Sharp fluorescent light coming down from the ceiling pushed the room back and forth. Baskerville said, “What is wrong with me?”

“The disease cannot be cured, but we can try our best to control it,” one of the women said.

“There is no problem. You’ll be well,” the other woman said.

He slept.

He woke.

It was not a hospital. Maybe it had been a hospital before, but now it was not. It was a very white room, and he was lying on a bed in it, but it was not a hospital room or a hospital bed. Slowly, he sat up. The room was not as white as it had seemed—that was an effect of the sun pouring through the window opposite the bed. His face had been wrapped in sunbeams. He blinked and squinted.

It was a bedroom. Yes, he remembered now. He had been here before. This was his bedroom. He had lived here as a child. The house had been in the family for generations. His grandfather and his great-grandfather and his great-great-grandfather and his great-great-great-grandfather had all been farmers here. (His great- and great-great- and great-great-great-grandmothers had all been burned at the stake.) His father had become a lawyer and had had the house retrofitted, refurbished, structurally adjusted. Baskerville himself had inherited the house when his father died and his mother took off to live with a landscape architect in a yurt. Yes, he remembered now.

He climbed out of bed. He was wearing his favorite pajamas, the ones covered with cartoon pictures of Leo Tolstoy burping out a balloon filled with the words, “What is art?”

Baskerville stood at the top of the stairs. “Cal?” he said quietly, not certain why he had said it.
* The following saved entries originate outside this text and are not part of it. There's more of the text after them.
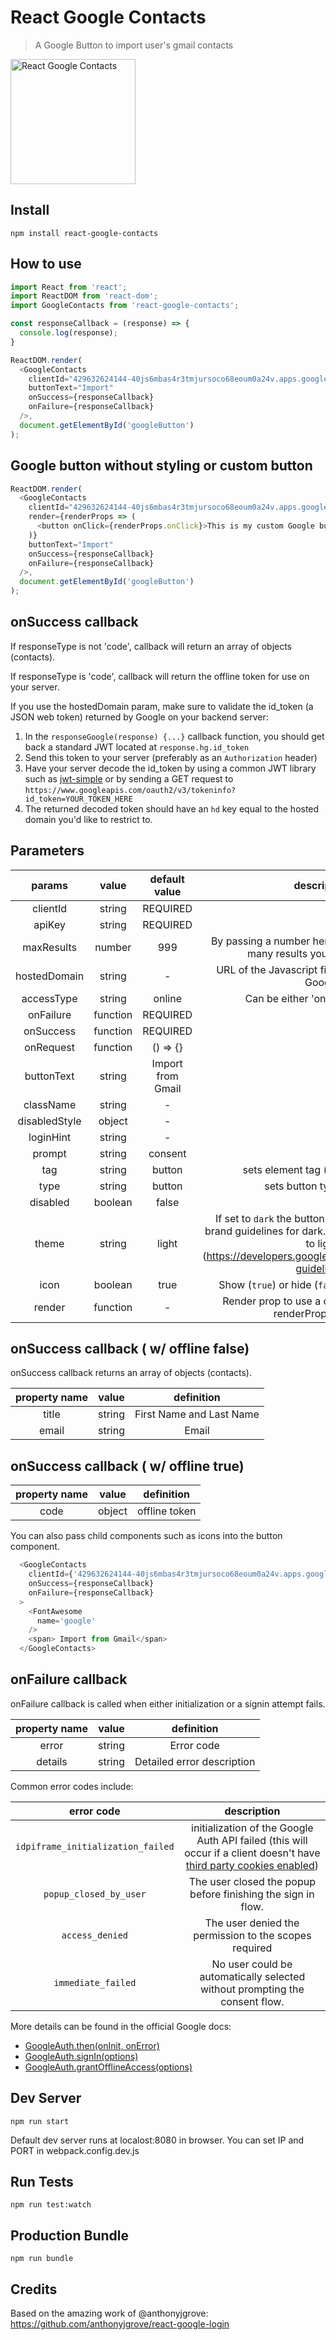 # React Google Contacts

> A Google Button to import user's gmail contacts

<img src="https://github.com/kwent/react-google-contacts/raw/master/doc/screenshot.png?raw=true" alt="React Google Contacts" style="max-width:100%;" height="200px">

## Install
```
npm install react-google-contacts
```

## How to use
```js
import React from 'react';
import ReactDOM from 'react-dom';
import GoogleContacts from 'react-google-contacts';

const responseCallback = (response) => {
  console.log(response);
}

ReactDOM.render(
  <GoogleContacts
    clientId="429632624144-40js6mbas4r3tmjursoco68eoum0a24v.apps.googleusercontent.com"
    buttonText="Import"
    onSuccess={responseCallback}
    onFailure={responseCallback}
  />,
  document.getElementById('googleButton')
);
```

## Google button without styling or custom button
```js
ReactDOM.render(
  <GoogleContacts
    clientId="429632624144-40js6mbas4r3tmjursoco68eoum0a24v.apps.googleusercontent.com"
    render={renderProps => (
      <button onClick={renderProps.onClick}>This is my custom Google button</button>
    )}
    buttonText="Import"
    onSuccess={responseCallback}
    onFailure={responseCallback}
  />,
  document.getElementById('googleButton')
);
```

## onSuccess callback

If responseType is not 'code', callback will return an array of objects (contacts).

If responseType is 'code', callback will return the offline token for use on your server.

If you use the hostedDomain param, make sure to validate the id_token (a JSON web token) returned by Google on your backend server:
 1. In the `responseGoogle(response) {...}` callback function, you should get back a standard JWT located at `response.hg.id_token`
 2. Send this token to your server (preferably as an `Authorization` header)
 3. Have your server decode the id_token by using a common JWT library such as [jwt-simple](https://github.com/hokaccha/node-jwt-simple) or by sending a GET request to `https://www.googleapis.com/oauth2/v3/tokeninfo?id_token=YOUR_TOKEN_HERE`
 4. The returned decoded token should have an `hd` key equal to the hosted domain you'd like to restrict to.


## Parameters

|    params    |   value  |             default value            |   description    |
|:------------:|:--------:|:------------------------------------:|:----------------:|
|    clientId  |  string  |               REQUIRED               |                  |
|    apiKey    |  string  |               REQUIRED               |                  |
|  maxResults  |  number  |                  999                 |   By passing a number here you can restrict how many results you want to return   |
| hostedDomain |  string  |                   -                  | URL of the Javascript file normally hosted by Google |
|  accessType  |  string  |                 online               | Can be either 'online' or 'offline'. |
|   onFailure  | function |               REQUIRED               |                  |
|   onSuccess  | function |               REQUIRED               |                  |
|   onRequest  | function |                () => {}              |                  |
|   buttonText |  string  |             Import from Gmail        |                  |
|   className  |  string  |                   -                  |                  |
| disabledStyle|  object  |                   -                  |                  |
|   loginHint  |  string  |                   -                  |                  |
|    prompt    |  string  |               consent                |                  |
|     tag      |  string  |                button                |  sets element tag (div, a, span, etc     |
|     type     |  string  |               button                 |sets button type (submit || button)     |
|  disabled    | boolean  |               false                  |                  |
|    theme     | string   |               light                  | If set to `dark` the button will follow the Google brand guidelines for dark. Otherwise it will default to light (https://developers.google.com/identity/branding-guidelines) |
|    icon      | boolean  |               true                   | Show (`true`) or hide (`false`) the Google Icon |
|   render     | function |                 -                    | Render prop to use a custom element, use renderProps.onClick |

## onSuccess callback ( w/ offline false)

  onSuccess callback returns an array of objects (contacts).

| property name |  value   |             definition               |
|:-------------:|:--------:|:------------------------------------:|
|   title       |  string  |        First Name and Last Name      |
|   email       |  string  |                Email                 |

## onSuccess callback ( w/ offline true)

| property name |  value   |             definition               |
|:-------------:|:--------:|:------------------------------------:|
|    code       |  object  |           offline token              |

You can also pass child components such as icons into the button component.
```js
  <GoogleContacts
    clientId={'429632624144-40js6mbas4r3tmjursoco68eoum0a24v.apps.googleusercontent.com'}
    onSuccess={responseCallback}
    onFailure={responseCallback}
  >
    <FontAwesome
      name='google'
    />
    <span> Import from Gmail</span>
  </GoogleContacts>

```


## onFailure callback

onFailure callback is called when either initialization or a signin attempt fails.

| property name |  value   |             definition               |
|:-------------:|:--------:|:------------------------------------:|
|   error       |  string  |           Error code                 |
|   details     |  string  |      Detailed error description      |



Common error codes include:

| error code | description |
|:----------:|:-----------:|
| `idpiframe_initialization_failed` | initialization of the Google Auth API failed (this will occur if a client doesn't have [third party cookies enabled](https://github.com/google/google-api-javascript-client/issues/260)) |
| `popup_closed_by_user` | The user closed the popup before finishing the sign in flow.|
| `access_denied` | The user denied the permission to the scopes required |
| `immediate_failed` | No user could be automatically selected without prompting the consent flow. |

More details can be found in the official Google docs:
 * [GoogleAuth.then(onInit, onError)](https://developers.google.com/identity/sign-in/web/reference#googleauththenoninit-onerror)
 * [GoogleAuth.signIn(options)](https://developers.google.com/identity/sign-in/web/reference#googleauthsigninoptions)
 * [GoogleAuth.grantOfflineAccess(options)](https://developers.google.com/identity/sign-in/web/reference#googleauthgrantofflineaccessoptions)

## Dev Server
```
npm run start
```
Default dev server runs at localost:8080 in browser.
You can set IP and PORT in webpack.config.dev.js

## Run Tests
```
npm run test:watch
```

## Production Bundle
```
npm run bundle
```

## Credits

Based on the amazing work of @anthonyjgrove: https://github.com/anthonyjgrove/react-google-login
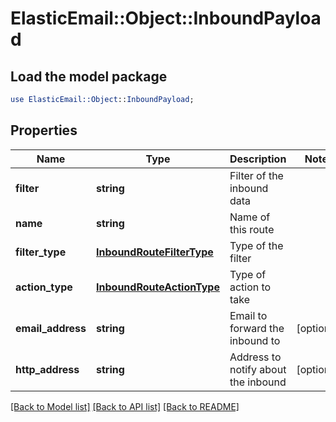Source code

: # ElasticEmail::Object::InboundPayload

## Load the model package
```perl
use ElasticEmail::Object::InboundPayload;
```

## Properties
Name | Type | Description | Notes
------------ | ------------- | ------------- | -------------
**filter** | **string** | Filter of the inbound data | 
**name** | **string** | Name of this route | 
**filter_type** | [**InboundRouteFilterType**](InboundRouteFilterType.md) | Type of the filter | 
**action_type** | [**InboundRouteActionType**](InboundRouteActionType.md) | Type of action to take | 
**email_address** | **string** | Email to forward the inbound to | [optional] 
**http_address** | **string** | Address to notify about the inbound | [optional] 

[[Back to Model list]](../README.md#documentation-for-models) [[Back to API list]](../README.md#documentation-for-api-endpoints) [[Back to README]](../README.md)



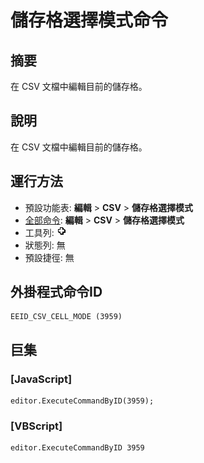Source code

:# 儲存格選擇模式命令

## 摘要

在 CSV 文檔中編輯目前的儲存格。

## 說明

在 CSV 文檔中編輯目前的儲存格。

## 運行方法

- 預設功能表: **編輯** \> **CSV** \> **儲存格選擇模式**
- [全部命令](../tools/all_commands): **編輯** \> **CSV** \> **儲存格選擇模式**
- 工具列: ![](../../images/cell_selection_mode.png)
- 狀態列: 無
- 預設捷徑: 無

## 外掛程式命令ID

```
EEID_CSV_CELL_MODE (3959)
```

## 巨集

### \[JavaScript\]

```
editor.ExecuteCommandByID(3959);
```

### \[VBScript\]

```
editor.ExecuteCommandByID 3959
```
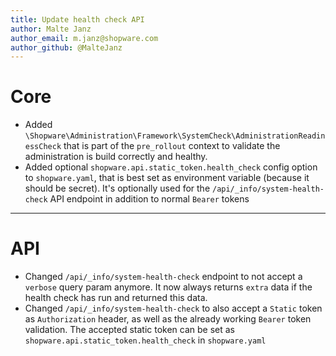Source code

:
 ```yaml
---
title: Update health check API
author: Malte Janz
author_email: m.janz@shopware.com
author_github: @MalteJanz
---
```

# Core
* Added `\Shopware\Administration\Framework\SystemCheck\AdministrationReadinessCheck` that is part of the `pre_rollout` context
  to validate the administration is build correctly and healthy.
* Added optional `shopware.api.static_token.health_check` config option to `shopware.yaml`,
  that is best set as environment variable (because it should be secret).
  It's optionally used for the `/api/_info/system-health-check` API endpoint in addition to normal `Bearer` tokens
___
# API
* Changed `/api/_info/system-health-check` endpoint to not accept a `verbose` query param anymore. 
  It now always returns `extra` data if the health check has run and returned this data.
* Changed `/api/_info/system-health-check` to also accept a `Static` token as `Authorization` header, 
  as well as the already working `Bearer` token validation.
  The accepted static token can be set as `shopware.api.static_token.health_check` in `shopware.yaml`
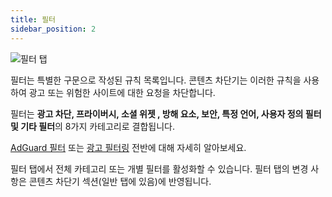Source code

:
 ```yaml
---
title: 필터
sidebar_position: 2
---
```


![필터 탭](https://cdn.adtidy.org/public/Adguard/Blog/AG_for_Safari_in-length_review/Filters.png)

필터는 특별한 구문으로 작성된 규칙 목록입니다. 콘텐츠 차단기는 이러한 규칙을 사용하여 광고 또는 위험한 사이트에 대한 요청을 차단합니다.

필터는 **광고 차단, 프라이버시, 소셜 위젯 , 방해 요소, 보안, 특정 언어, 사용자 정의 필터 및 기타 필터**의 8가지 카테고리로 결합됩니다.

[AdGuard 필터](/general/ad-filtering/adguard-filters) 또는 [광고 필터링](/general/ad-filtering/how-ad-blocking-works) 전반에 대해 자세히 알아보세요.

필터 탭에서 전체 카테고리 또는 개별 필터를 활성화할 수 있습니다. 필터 탭의 변경 사항은 콘텐츠 차단기 섹션(일반 탭에 있음)에 반영됩니다.
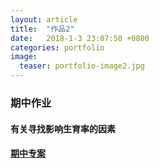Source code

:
 ```yaml
---
layout: article
title:  "作品2"
date:   2018-1-3 23:07:50 +0800
categories: portfolio
image:
  teaser: portfolio-image2.jpg
---
```

### 期中作业

#### 有关寻找影响生育率的因素
#### [期中专案](https://Shuyi-Ho.github.io/portfolio/qizhong)
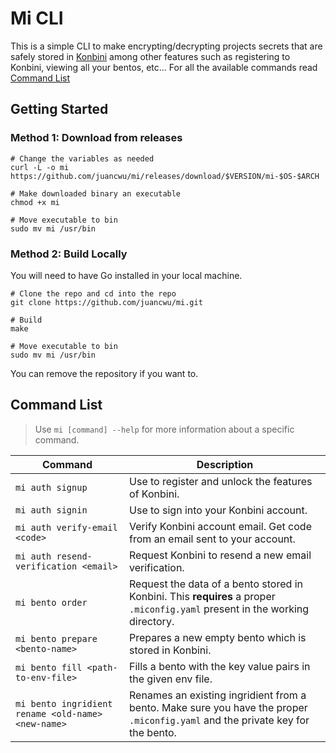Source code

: # Mi CLI

This is a simple CLI to make encrypting/decrypting projects secrets that are safely stored in [Konbini](https://github.com/juancwu/mi)
among other features such as registering to Konbini, viewing all your bentos, etc... For all the available commands read [Command List](#command-list)

## Getting Started

### Method 1: Download from releases

```shell
# Change the variables as needed
curl -L -o mi https://github.com/juancwu/mi/releases/download/$VERSION/mi-$OS-$ARCH

# Make downloaded binary an executable
chmod +x mi

# Move executable to bin
sudo mv mi /usr/bin
```

### Method 2: Build Locally

You will need to have Go installed in your local machine.

```shell
# Clone the repo and cd into the repo
git clone https://github.com/juancwu/mi.git

# Build
make

# Move executable to bin
sudo mv mi /usr/bin
```

You can remove the repository if you want to.

## Command List

> Use `mi [command] --help` for more information about a specific command.

| Command                                            | Description                                                                                                                    |
| -------------------------------------------------- | ------------------------------------------------------------------------------------------------------------------------------ |
| `mi auth signup`                                   | Use to register and unlock the features of Konbini.                                                                            |
| `mi auth signin`                                   | Use to sign into your Konbini account.                                                                                         |
| `mi auth verify-email <code>`                      | Verify Konbini account email. Get code from an email sent to your account.                                                     |
| `mi auth resend-verification <email>`              | Request Konbini to resend a new email verification.                                                                            |
| `mi bento order`                                   | Request the data of a bento stored in Konbini. This **requires** a proper `.miconfig.yaml` present in the working directory.   |
| `mi bento prepare <bento-name>`                    | Prepares a new empty bento which is stored in Konbini.                                                                         |
| `mi bento fill <path-to-env-file>`                 | Fills a bento with the key value pairs in the given env file.                                                                  |
| `mi bento ingridient rename <old-name> <new-name>` | Renames an existing ingridient from a bento. Make sure you have the proper `.miconfig.yaml` and the private key for the bento. |
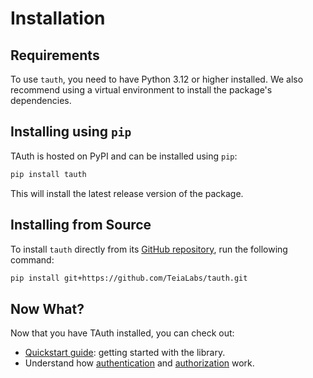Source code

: # Installation

## Requirements

To use `tauth`, you need to have Python 3.12 or higher installed.
We also recommend using a virtual environment to install the package's dependencies.

## Installing using `pip`

TAuth is hosted on PyPI and can be installed using `pip`:

```bash
pip install tauth
```

This will install the latest release version of the package.

## Installing from Source

To install `tauth` directly from its [GitHub repository](<https://github.com/TeiaLabs/tauth>), run the following command:

```bash
pip install git+https://github.com/TeiaLabs/tauth.git
```

## Now What?

Now that you have TAuth installed, you can check out:

- [Quickstart guide](./quickstart.md): getting started with the library.
- Understand how [authentication](./authn.md) and [authorization](./authz.md) work.
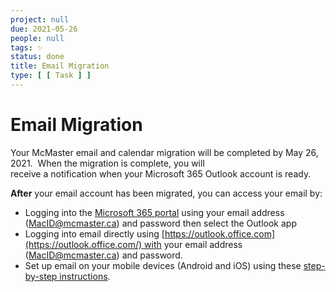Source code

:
 ```yaml
---
project: null
due: 2021-05-26
people: null
tags: ✨
status: done
title: Email Migration
type: [ [ Task ] ]
---
```


# Email Migration

Your McMaster email and calendar migration will be completed by May 26, 2021.  When the migration is complete, you will receive a notification when your Microsoft 365 Outlook account is ready. 

**After** your email account has been migrated, you can access your email by: 

- Logging into the [Microsoft 365 portal](http://www.office.com/) using your email address ([MacID@mcmaster.ca](mailto:MacID@mcmaster.ca)) and password then select the Outlook app 
- Logging into email directly using [https://outlook.office.com](https://outlook.office.com/) with your email address ([MacID@mcmaster.ca](mailto:MacID@mcmaster.ca)) and password. 
- Set up email on your mobile devices (Android and iOS) using these [step-by-step instructions](https://office365.mcmaster.ca/mcmaster-ms-365-student-email/#tab-content-setup-instructions).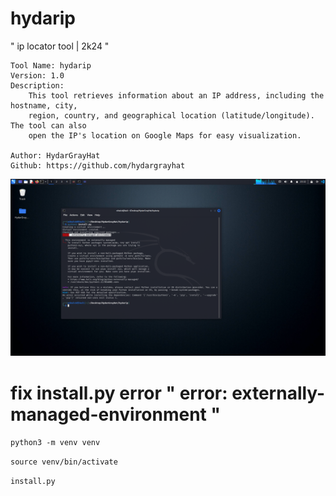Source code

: # hydarip
" ip locator tool | 2k24 "

    Tool Name: hydarip
    Version: 1.0
    Description:
        This tool retrieves information about an IP address, including the hostname, city,
        region, country, and geographical location (latitude/longitude). The tool can also
        open the IP's location on Google Maps for easy visualization.

    Author: HydarGrayHat
    Github: https://github.com/hydargrayhat


![Screenshot](screenshot/screenshot_error.png)
# fix install.py error " error: externally-managed-environment "

```python3 -m venv venv```

```source venv/bin/activate```

```install.py```
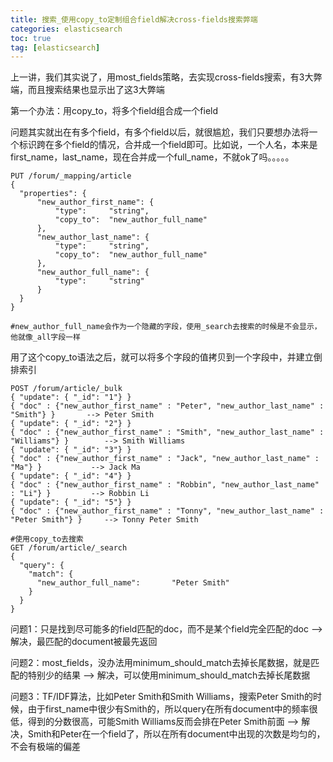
 ```yaml
---
title: 搜索_使用copy_to定制组合field解决cross-fields搜索弊端
categories: elasticsearch   
toc: true  
tag: [elasticsearch]
---
```






上一讲，我们其实说了，用most_fields策略，去实现cross-fields搜索，有3大弊端，而且搜索结果也显示出了这3大弊端

第一个办法：用copy_to，将多个field组合成一个field

问题其实就出在有多个field，有多个field以后，就很尴尬，我们只要想办法将一个标识跨在多个field的情况，合并成一个field即可。比如说，一个人名，本来是first_name，last_name，现在合并成一个full_name，不就ok了吗。。。。。

```
PUT /forum/_mapping/article
{
  "properties": {
      "new_author_first_name": {
          "type":     "string",
          "copy_to":  "new_author_full_name" 
      },
      "new_author_last_name": {
          "type":     "string",
          "copy_to":  "new_author_full_name" 
      },
      "new_author_full_name": {
          "type":     "string"
      }
  }
}

#new_author_full_name会作为一个隐藏的字段，使用_search去搜索的时候是不会显示，他就像_all字段一样

```

用了这个copy_to语法之后，就可以将多个字段的值拷贝到一个字段中，并建立倒排索引

```
POST /forum/article/_bulk
{ "update": { "_id": "1"} }
{ "doc" : {"new_author_first_name" : "Peter", "new_author_last_name" : "Smith"} }		--> Peter Smith
{ "update": { "_id": "2"} }	
{ "doc" : {"new_author_first_name" : "Smith", "new_author_last_name" : "Williams"} }		--> Smith Williams
{ "update": { "_id": "3"} }
{ "doc" : {"new_author_first_name" : "Jack", "new_author_last_name" : "Ma"} }			--> Jack Ma
{ "update": { "_id": "4"} }
{ "doc" : {"new_author_first_name" : "Robbin", "new_author_last_name" : "Li"} }			--> Robbin Li
{ "update": { "_id": "5"} }
{ "doc" : {"new_author_first_name" : "Tonny", "new_author_last_name" : "Peter Smith"} }		--> Tonny Peter Smith

#使用copy_to去搜索
GET /forum/article/_search
{
  "query": {
    "match": {
      "new_author_full_name":       "Peter Smith"
    }
  }
}
```


问题1：只是找到尽可能多的field匹配的doc，而不是某个field完全匹配的doc --> 解决，最匹配的document被最先返回

问题2：most_fields，没办法用minimum_should_match去掉长尾数据，就是匹配的特别少的结果 --> 解决，可以使用minimum_should_match去掉长尾数据

问题3：TF/IDF算法，比如Peter Smith和Smith Williams，搜索Peter Smith的时候，由于first_name中很少有Smith的，所以query在所有document中的频率很低，得到的分数很高，可能Smith Williams反而会排在Peter Smith前面 --> 解决，Smith和Peter在一个field了，所以在所有document中出现的次数是均匀的，不会有极端的偏差




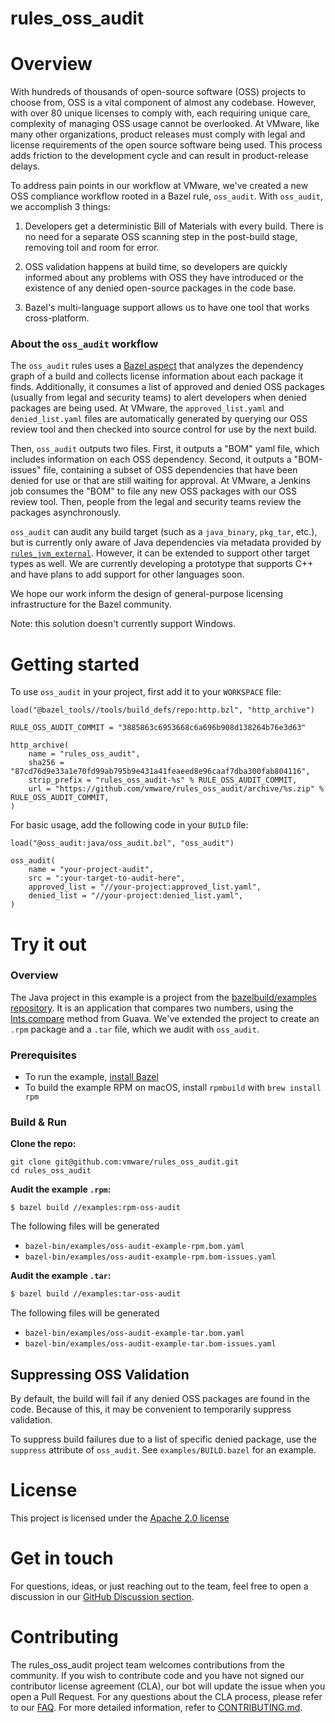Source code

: # rules_oss_audit

# Overview

With hundreds of thousands of open-source software (OSS) projects to choose
from, OSS is a vital component of almost any codebase. However, with over 80
unique licenses to comply with, each requiring unique care, complexity of
managing OSS usage cannot be overlooked. At VMware, like many other
organizations, product releases must comply with legal and license requirements
of the open source software being used. This process adds friction to the
development cycle and can result in product-release delays.

To address pain points in our workflow at VMware, we've created a new OSS
compliance workflow rooted in a Bazel rule, `oss_audit`. With `oss_audit`, we
accomplish 3 things:

1. Developers get a deterministic Bill of Materials with every build. There is
   no need for a separate OSS scanning step in the post-build stage, removing
   toil and room for error.

2. OSS validation happens at build time, so developers are quickly informed
   about any problems with OSS they have introduced or the existence of any
   denied open-source packages in the code base.

3. Bazel's multi-language support allows us to have one tool that works
   cross-platform.

### About the `oss_audit` workflow
The `oss_audit` rules uses a [Bazel aspect] that analyzes the dependency
graph of a build and collects license information about each package it finds.
Additionally, it consumes a list of approved and denied OSS packages (usually
from legal and security teams) to alert developers when denied packages are
being used. At VMware, the `approved_list.yaml` and `denied_list.yaml` files are
automatically generated by querying our OSS review tool and then checked into
source control for use by the next build.

Then, `oss_audit` outputs two files. First, it outputs a "BOM" yaml file, which
includes information on each OSS dependency. Second, it outputs a "BOM-issues"
file, containing a subset of OSS dependencies that have been denied for use or
that are still waiting for approval. At VMware, a Jenkins job consumes the "BOM"
to file any new OSS packages with our OSS review tool. Then, people from the
legal and security teams review the packages asynchronously.

`oss_audit` can audit any build target (such as a `java_binary`, `pkg_tar`,
etc.), but is currently only aware of Java dependencies via metadata provided
by [`rules_jvm_external`]. However, it can be extended to support other target
types as well. We are currently developing a prototype that supports C++ and
have plans to add support for other languages soon.

We hope our work inform the design of general-purpose licensing infrastructure
for the Bazel community.

Note: this solution doesn't currently support Windows.

[`rules_jvm_external`]: https://github.com/bazelbuild/rules_jvm_external
[Bazel aspect]: https://docs.bazel.build/versions/main/skylark/aspects.html

# Getting started
To use `oss_audit` in your project, first add it to your `WORKSPACE` file:

```starlark
load("@bazel_tools//tools/build_defs/repo:http.bzl", "http_archive")

RULE_OSS_AUDIT_COMMIT = "3885863c6953668c6a696b908d138264b76e3d63"

http_archive(
    name = "rules_oss_audit",
    sha256 = "87cd76d9e33a1e70fd99ab795b9e431a41feaeed8e96caaf7dba300fab804116",
    strip_prefix = "rules_oss_audit-%s" % RULE_OSS_AUDIT_COMMIT,
    url = "https://github.com/vmware/rules_oss_audit/archive/%s.zip" % RULE_OSS_AUDIT_COMMIT,
)
```

For basic usage, add the following code in your `BUILD` file:
```starlark
load("@oss_audit:java/oss_audit.bzl", "oss_audit")

oss_audit(
    name = "your-project-audit",
    src = ":your-target-to-audit-here",
    approved_list = "//your-project:approved_list.yaml",
    denied_list = "//your-project:denied_list.yaml",
)
```

# Try it out

### Overview

The Java project in this example is a project from the [bazelbuild/examples
repository](https://github.com/bazelbuild/examples/tree/main/java-maven). It is
an application that compares two numbers, using the [Ints.compare] method from
Guava. We've extended the project to create an `.rpm` package and a `.tar` file,
which we audit with `oss_audit`.

[Ints.compare]: https://guava.dev/releases/19.0/api/docs/com/google/common/primitives/Ints.html#compare(int,%20int)

### Prerequisites

* To run the example, [install Bazel](http://bazel.io/docs/install.html)
* To build the example RPM on macOS, install `rpmbuild` with `brew install rpm`

### Build & Run
**Clone the repo:**
```console
git clone git@github.com:vmware/rules_oss_audit.git
cd rules_oss_audit
```

**Audit the example `.rpm`:**
```console
$ bazel build //examples:rpm-oss-audit
```
The following files will be generated
- `bazel-bin/examples/oss-audit-example-rpm.bom.yaml`
- `bazel-bin/examples/oss-audit-example-rpm.bom-issues.yaml`

**Audit the example `.tar`:**

```bash
$ bazel build //examples:tar-oss-audit
```
The following files will be generated
- `bazel-bin/examples/oss-audit-example-tar.bom.yaml`
- `bazel-bin/examples/oss-audit-example-tar.bom-issues.yaml`

## Suppressing OSS Validation
By default, the build will fail if any denied OSS packages are found in the
code. Because of this, it may be convenient to temporarily suppress validation.

To suppress build failures due to a list of specific denied package, use the
`suppress` attribute of `oss_audit`. See `examples/BUILD.bazel` for an example.

# License
This project is licensed under the [Apache 2.0 license](./LICENSE)

# Get in touch
For questions, ideas, or just reaching out to the team, feel free to open a
discussion in our [GitHub Discussion
section](https://github.com/vmware/rules_oss_audit/discussions).

# Contributing

The rules_oss_audit project team welcomes contributions from the community. If
you wish to contribute code and you have not signed our contributor license
agreement (CLA), our bot will update the issue when you open a Pull Request. For
any questions about the CLA process, please refer to our [FAQ]. For more
detailed information, refer to [CONTRIBUTING.md](CONTRIBUTING.md).

[FAQ]: https://cla.vmware.com/faq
But Cal should be here. “Cal?”

Art begins when one person, with the object of joining another or others to himself in one and the same feeling, expresses that feeling by certain external indications.

The house was silent.

“This is an unhealthy relationship.”

And it is upon this capacity of man to receive another man’s expression of feeling and experience those feelings himself, that the activity of art is based.

He walked slowly down the stairs. The downstairs rooms seemed barren, despite their furniture. There wasn’t enough. Things were missing. He could not remember what.

If people lacked the capacity to receive the thoughts conceived by the men who preceded them and to pass on to others their own thoughts, men would be like wild beasts, or like Kaspar Hauser.

He opened the screen door and stepped onto the porch. The morning was cool, dry, sunny. The grass needed to be mowed. The barn was sagging and full of bats and swallows. He had never known this house when it was surrounded by livestock, but he could imagine his grandparents working with the animals, and he could imagine roosters crowing in the morning and cattle making their cattle sounds and ducks and geese and sheep and all the other animals waking up, admiring the day, wondering what awaited them and how it might be different from their dreams.